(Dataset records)
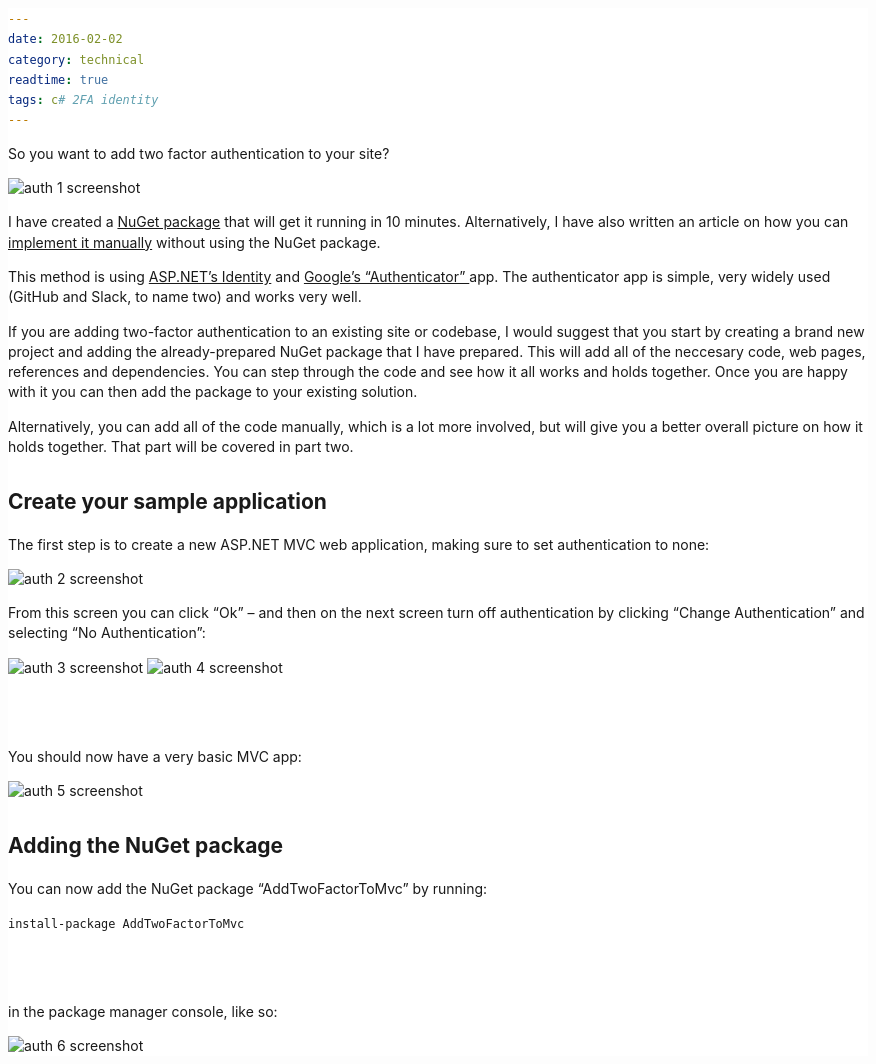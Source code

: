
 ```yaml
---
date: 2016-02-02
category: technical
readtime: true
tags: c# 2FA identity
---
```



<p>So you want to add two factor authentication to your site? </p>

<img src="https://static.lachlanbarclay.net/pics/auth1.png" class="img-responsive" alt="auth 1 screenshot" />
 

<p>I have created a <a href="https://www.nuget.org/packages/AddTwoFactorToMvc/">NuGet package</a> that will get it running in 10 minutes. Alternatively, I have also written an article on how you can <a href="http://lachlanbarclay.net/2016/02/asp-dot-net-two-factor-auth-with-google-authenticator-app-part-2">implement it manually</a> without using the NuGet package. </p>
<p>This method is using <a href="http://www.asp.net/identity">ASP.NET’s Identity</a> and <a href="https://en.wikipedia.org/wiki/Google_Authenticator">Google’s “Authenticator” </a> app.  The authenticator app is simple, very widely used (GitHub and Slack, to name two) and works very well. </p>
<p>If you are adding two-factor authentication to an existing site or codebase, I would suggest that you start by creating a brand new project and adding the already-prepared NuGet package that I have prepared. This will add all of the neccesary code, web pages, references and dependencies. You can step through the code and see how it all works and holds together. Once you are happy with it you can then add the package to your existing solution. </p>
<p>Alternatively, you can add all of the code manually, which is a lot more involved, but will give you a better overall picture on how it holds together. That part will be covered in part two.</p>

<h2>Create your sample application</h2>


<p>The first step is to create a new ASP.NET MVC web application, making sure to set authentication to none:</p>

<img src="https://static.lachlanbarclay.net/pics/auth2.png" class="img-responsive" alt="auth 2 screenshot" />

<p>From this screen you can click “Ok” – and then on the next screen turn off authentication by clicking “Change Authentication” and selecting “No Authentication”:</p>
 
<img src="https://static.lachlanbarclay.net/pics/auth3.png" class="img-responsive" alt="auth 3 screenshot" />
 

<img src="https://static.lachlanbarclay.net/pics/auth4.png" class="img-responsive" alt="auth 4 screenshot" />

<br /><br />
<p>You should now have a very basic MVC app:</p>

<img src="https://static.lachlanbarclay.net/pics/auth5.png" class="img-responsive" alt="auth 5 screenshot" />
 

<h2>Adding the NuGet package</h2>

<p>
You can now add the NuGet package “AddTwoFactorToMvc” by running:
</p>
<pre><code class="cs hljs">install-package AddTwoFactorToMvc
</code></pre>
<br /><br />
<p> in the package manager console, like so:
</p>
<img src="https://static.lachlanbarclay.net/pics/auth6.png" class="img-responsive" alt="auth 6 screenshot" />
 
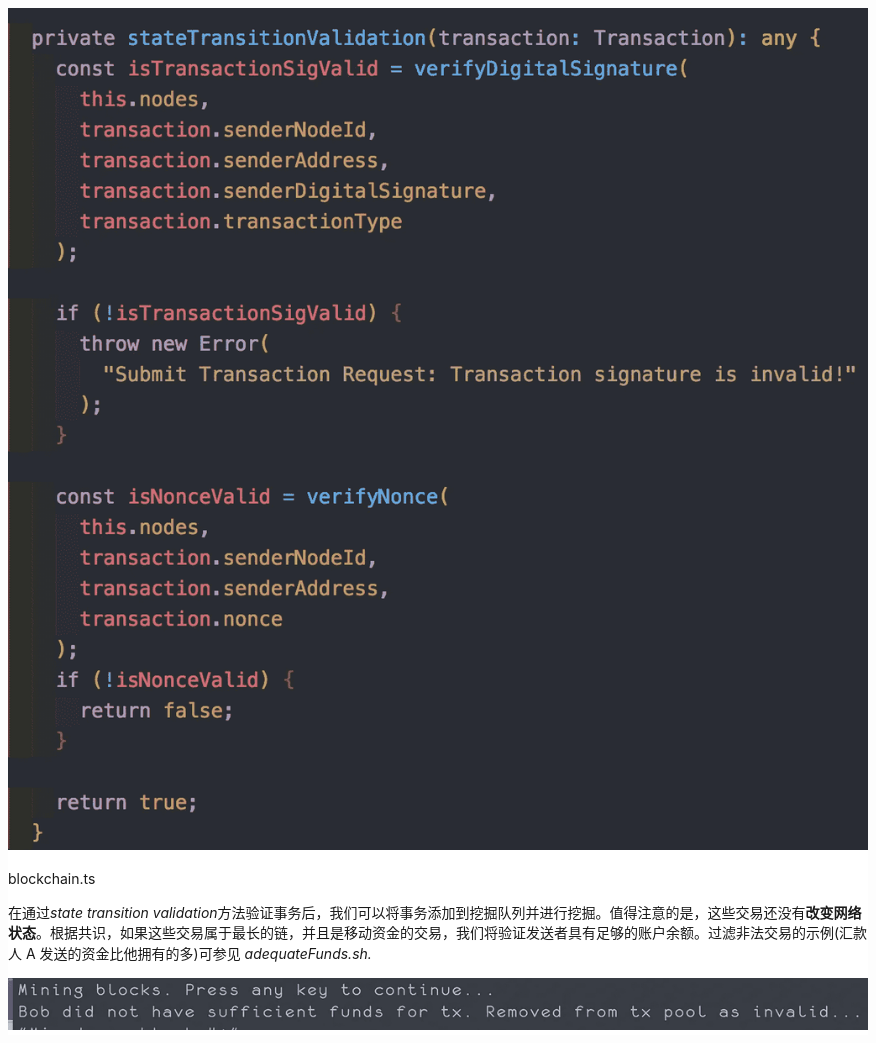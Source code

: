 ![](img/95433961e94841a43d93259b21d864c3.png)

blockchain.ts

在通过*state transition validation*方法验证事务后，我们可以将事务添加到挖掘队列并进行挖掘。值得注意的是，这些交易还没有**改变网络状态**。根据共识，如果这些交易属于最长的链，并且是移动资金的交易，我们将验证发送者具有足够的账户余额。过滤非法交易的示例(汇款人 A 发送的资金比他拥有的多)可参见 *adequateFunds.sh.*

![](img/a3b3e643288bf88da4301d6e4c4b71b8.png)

-- THE PROBLEM --
What should appear is an exact copy of the lines from the one containing "You can now" through the last line of the records above, pictures excluded.

-- WRITTEN REPLY --
You can now add the NuGet package “AddTwoFactorToMvc” by running:
</p>
<pre><code class="cs hljs">install-package AddTwoFactorToMvc
</code></pre>
<br /><br />
<p> in the package manager console, like so:
</p>
<img src="https://static.lachlanbarclay.net/pics/auth6.png" class="img-responsive" alt="auth 6 screenshot" />
 
Source code

: ![](img/95433961e94841a43d93259b21d864c3.png)

blockchain.ts

在通过*state transition validation*方法验证事务后，我们可以将事务添加到挖掘队列并进行挖掘。值得注意的是，这些交易还没有**改变网络状态**。根据共识，如果这些交易属于最长的链，并且是移动资金的交易，我们将验证发送者具有足够的账户余额。过滤非法交易的示例(汇款人 A 发送的资金比他拥有的多)可参见 *adequateFunds.sh.*

![](img/a3b3e643288bf88da4301d6e4c4b71b8.png)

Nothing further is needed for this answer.